- [What you are asked to do]:
Whenever the string "label" appears in a line below, please copy the line out.

- [Source material]:
========================

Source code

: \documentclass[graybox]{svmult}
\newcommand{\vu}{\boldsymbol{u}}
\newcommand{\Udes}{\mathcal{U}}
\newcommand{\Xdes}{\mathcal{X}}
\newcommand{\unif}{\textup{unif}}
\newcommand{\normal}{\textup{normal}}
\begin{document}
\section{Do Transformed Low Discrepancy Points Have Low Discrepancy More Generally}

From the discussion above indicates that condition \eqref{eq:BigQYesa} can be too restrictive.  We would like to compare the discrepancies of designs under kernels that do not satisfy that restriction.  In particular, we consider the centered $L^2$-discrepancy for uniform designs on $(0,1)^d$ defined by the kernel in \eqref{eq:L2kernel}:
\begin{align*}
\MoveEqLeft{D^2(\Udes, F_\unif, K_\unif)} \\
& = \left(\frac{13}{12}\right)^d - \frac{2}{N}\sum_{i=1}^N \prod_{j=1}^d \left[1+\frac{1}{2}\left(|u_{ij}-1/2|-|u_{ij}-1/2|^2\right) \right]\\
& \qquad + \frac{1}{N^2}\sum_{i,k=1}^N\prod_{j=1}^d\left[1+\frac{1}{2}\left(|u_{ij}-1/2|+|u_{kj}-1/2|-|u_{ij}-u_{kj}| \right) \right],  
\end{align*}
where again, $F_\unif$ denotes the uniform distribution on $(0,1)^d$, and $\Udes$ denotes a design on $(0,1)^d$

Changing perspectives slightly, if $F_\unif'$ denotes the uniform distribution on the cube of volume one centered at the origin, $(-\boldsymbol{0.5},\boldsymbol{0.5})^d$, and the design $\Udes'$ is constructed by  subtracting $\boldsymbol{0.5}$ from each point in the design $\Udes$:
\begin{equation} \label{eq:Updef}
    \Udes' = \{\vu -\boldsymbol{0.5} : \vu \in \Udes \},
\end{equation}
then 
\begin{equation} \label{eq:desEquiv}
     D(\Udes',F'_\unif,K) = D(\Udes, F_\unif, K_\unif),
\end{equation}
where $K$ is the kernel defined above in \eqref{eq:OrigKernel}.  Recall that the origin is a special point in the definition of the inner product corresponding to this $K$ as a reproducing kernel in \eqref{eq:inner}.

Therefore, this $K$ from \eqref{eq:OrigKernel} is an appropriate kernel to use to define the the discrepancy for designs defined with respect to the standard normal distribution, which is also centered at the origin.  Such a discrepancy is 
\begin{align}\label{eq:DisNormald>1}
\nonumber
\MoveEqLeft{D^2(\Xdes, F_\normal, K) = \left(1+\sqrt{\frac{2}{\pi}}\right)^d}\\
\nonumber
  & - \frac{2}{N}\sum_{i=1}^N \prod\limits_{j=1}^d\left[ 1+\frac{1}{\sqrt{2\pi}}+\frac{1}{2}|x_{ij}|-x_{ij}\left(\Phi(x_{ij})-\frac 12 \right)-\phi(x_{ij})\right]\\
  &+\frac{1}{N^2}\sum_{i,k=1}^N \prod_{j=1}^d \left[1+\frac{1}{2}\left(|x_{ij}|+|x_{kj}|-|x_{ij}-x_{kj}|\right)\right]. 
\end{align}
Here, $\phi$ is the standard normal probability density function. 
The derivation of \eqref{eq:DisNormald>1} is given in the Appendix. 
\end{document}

========================

- [Output for this exercise]:
\begin{equation} \label{eq:Updef}
\begin{equation} \label{eq:desEquiv}
\begin{align}\label{eq:DisNormald>1}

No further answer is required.